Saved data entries

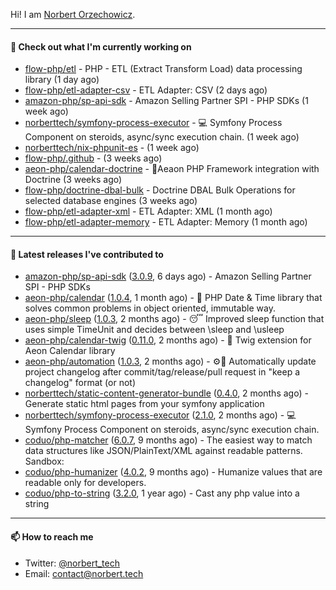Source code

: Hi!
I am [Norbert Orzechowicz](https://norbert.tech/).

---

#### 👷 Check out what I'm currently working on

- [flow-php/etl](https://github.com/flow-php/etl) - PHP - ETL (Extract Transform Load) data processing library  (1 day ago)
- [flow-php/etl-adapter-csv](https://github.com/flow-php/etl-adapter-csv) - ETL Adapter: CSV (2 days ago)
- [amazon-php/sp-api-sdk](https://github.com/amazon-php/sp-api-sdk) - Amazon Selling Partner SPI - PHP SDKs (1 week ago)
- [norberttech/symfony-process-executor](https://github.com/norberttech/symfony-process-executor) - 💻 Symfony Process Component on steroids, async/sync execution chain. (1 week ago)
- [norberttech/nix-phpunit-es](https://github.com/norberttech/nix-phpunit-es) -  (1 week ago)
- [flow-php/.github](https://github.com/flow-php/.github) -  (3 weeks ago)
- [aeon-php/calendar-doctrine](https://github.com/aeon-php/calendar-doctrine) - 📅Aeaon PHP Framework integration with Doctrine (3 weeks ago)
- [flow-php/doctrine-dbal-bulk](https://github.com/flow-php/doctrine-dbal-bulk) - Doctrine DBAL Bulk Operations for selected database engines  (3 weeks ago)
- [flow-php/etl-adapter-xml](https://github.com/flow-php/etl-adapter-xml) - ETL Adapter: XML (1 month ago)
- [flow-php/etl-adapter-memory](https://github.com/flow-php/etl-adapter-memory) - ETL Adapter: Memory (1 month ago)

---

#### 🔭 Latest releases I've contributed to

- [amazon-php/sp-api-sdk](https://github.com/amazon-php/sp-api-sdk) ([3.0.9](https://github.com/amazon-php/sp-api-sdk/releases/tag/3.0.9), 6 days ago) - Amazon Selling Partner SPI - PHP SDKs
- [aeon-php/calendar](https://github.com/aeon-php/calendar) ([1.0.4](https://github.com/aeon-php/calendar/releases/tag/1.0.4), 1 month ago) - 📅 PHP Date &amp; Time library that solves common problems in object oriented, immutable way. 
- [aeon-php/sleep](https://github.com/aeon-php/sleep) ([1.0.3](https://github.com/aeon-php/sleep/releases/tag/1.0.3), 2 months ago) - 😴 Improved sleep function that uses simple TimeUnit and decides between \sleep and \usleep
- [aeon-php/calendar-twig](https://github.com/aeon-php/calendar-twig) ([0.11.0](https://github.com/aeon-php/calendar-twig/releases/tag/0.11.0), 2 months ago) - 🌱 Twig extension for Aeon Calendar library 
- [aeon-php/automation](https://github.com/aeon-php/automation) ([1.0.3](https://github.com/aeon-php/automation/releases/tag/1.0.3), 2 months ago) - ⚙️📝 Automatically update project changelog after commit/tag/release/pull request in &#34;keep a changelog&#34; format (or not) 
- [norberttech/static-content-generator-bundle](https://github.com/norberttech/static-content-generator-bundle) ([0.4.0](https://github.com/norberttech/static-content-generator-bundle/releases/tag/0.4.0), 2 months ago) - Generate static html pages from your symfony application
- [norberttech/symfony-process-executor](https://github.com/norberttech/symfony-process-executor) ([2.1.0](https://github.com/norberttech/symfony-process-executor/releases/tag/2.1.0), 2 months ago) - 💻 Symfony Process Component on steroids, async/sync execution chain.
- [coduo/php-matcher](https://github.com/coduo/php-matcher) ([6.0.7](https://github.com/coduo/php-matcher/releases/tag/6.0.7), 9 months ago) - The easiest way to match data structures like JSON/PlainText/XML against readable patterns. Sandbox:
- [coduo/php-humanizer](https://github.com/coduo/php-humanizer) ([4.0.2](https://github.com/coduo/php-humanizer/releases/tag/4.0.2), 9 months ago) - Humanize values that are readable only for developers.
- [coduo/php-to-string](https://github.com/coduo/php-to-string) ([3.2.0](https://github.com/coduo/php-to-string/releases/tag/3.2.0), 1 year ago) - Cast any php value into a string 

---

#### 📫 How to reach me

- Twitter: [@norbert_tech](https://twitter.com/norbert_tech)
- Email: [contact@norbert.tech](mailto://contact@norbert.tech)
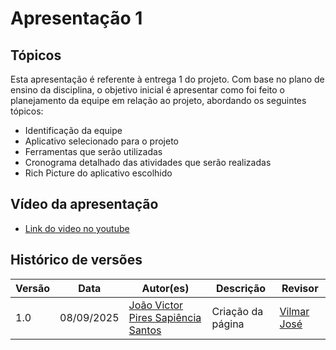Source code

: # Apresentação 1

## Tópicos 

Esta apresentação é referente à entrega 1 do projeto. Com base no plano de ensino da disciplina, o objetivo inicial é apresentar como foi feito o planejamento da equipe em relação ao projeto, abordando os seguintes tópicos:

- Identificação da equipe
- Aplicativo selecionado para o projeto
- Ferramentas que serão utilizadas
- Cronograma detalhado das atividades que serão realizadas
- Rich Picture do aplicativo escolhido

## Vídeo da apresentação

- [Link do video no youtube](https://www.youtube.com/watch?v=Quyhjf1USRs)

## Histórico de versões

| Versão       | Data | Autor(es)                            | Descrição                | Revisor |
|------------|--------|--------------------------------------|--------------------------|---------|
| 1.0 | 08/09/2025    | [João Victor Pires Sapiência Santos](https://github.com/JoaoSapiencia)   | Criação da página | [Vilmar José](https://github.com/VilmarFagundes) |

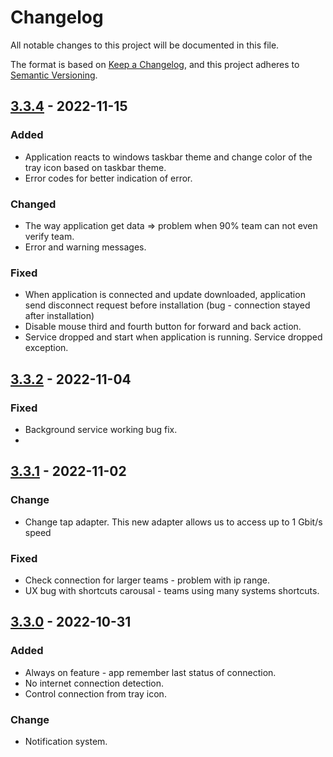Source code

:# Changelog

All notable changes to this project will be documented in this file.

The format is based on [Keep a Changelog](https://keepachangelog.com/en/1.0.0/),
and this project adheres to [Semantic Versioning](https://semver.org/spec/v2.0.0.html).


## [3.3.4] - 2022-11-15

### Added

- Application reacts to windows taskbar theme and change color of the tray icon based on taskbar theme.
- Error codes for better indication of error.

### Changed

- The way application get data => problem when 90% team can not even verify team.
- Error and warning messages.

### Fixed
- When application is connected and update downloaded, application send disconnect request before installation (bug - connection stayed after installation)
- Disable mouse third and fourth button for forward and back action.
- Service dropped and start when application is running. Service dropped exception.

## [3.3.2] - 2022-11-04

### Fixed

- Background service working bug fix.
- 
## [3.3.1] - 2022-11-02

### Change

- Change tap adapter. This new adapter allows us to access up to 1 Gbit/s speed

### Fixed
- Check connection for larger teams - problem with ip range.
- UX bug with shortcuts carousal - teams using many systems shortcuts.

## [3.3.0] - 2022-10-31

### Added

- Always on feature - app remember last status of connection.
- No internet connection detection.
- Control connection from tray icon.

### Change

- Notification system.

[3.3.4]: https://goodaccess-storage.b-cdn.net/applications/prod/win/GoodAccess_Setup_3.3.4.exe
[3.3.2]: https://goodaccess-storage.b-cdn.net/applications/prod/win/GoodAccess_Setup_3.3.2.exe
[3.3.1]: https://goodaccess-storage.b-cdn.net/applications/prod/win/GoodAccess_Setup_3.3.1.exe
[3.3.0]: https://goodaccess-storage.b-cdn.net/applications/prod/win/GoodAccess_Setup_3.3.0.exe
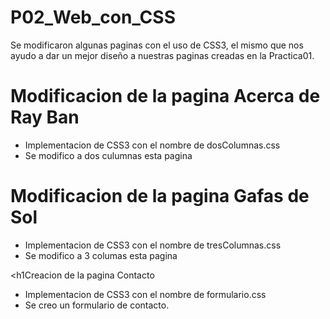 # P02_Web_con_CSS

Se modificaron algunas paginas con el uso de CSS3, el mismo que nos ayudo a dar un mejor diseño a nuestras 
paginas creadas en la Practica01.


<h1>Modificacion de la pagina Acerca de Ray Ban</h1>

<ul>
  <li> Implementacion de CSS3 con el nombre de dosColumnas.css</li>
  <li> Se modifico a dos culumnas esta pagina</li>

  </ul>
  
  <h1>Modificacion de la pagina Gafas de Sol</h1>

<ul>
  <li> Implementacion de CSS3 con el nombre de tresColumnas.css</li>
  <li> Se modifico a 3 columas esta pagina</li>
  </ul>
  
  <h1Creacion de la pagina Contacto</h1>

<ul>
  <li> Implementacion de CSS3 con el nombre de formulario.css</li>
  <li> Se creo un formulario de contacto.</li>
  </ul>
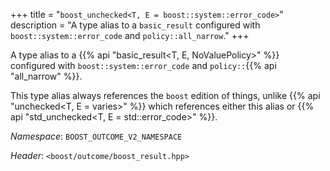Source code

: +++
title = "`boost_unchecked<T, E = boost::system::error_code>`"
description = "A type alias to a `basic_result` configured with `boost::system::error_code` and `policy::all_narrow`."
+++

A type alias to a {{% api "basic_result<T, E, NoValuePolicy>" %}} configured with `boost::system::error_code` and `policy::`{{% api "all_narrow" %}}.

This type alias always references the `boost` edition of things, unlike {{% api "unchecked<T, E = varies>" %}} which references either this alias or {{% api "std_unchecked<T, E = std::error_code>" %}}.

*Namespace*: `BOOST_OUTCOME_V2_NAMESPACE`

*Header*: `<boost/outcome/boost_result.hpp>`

**WHAT IS NEEDED**. Starting with the line that has "- Rich Picture do aplicativo escolhido" and ending with the line that has "The format is", repeat the lines above exactly, omitting every picture.

**REPLY TO THE TASK**.
- Rich Picture do aplicativo escolhido

## Vídeo da apresentação

- [Link do video no youtube](https://www.youtube.com/watch?v=Quyhjf1USRs)

## Histórico de versões

| Versão       | Data | Autor(es)                            | Descrição                | Revisor |
|------------|--------|--------------------------------------|--------------------------|---------|
| 1.0 | 08/09/2025    | [João Victor Pires Sapiência Santos](https://github.com/JoaoSapiencia)   | Criação da página | [Vilmar José](https://github.com/VilmarFagundes) |

Source code

:# Changelog

All notable changes to this project will be documented in this file.

The format is based on [Keep a Changelog](https://keepachangelog.com/en/1.0.0/),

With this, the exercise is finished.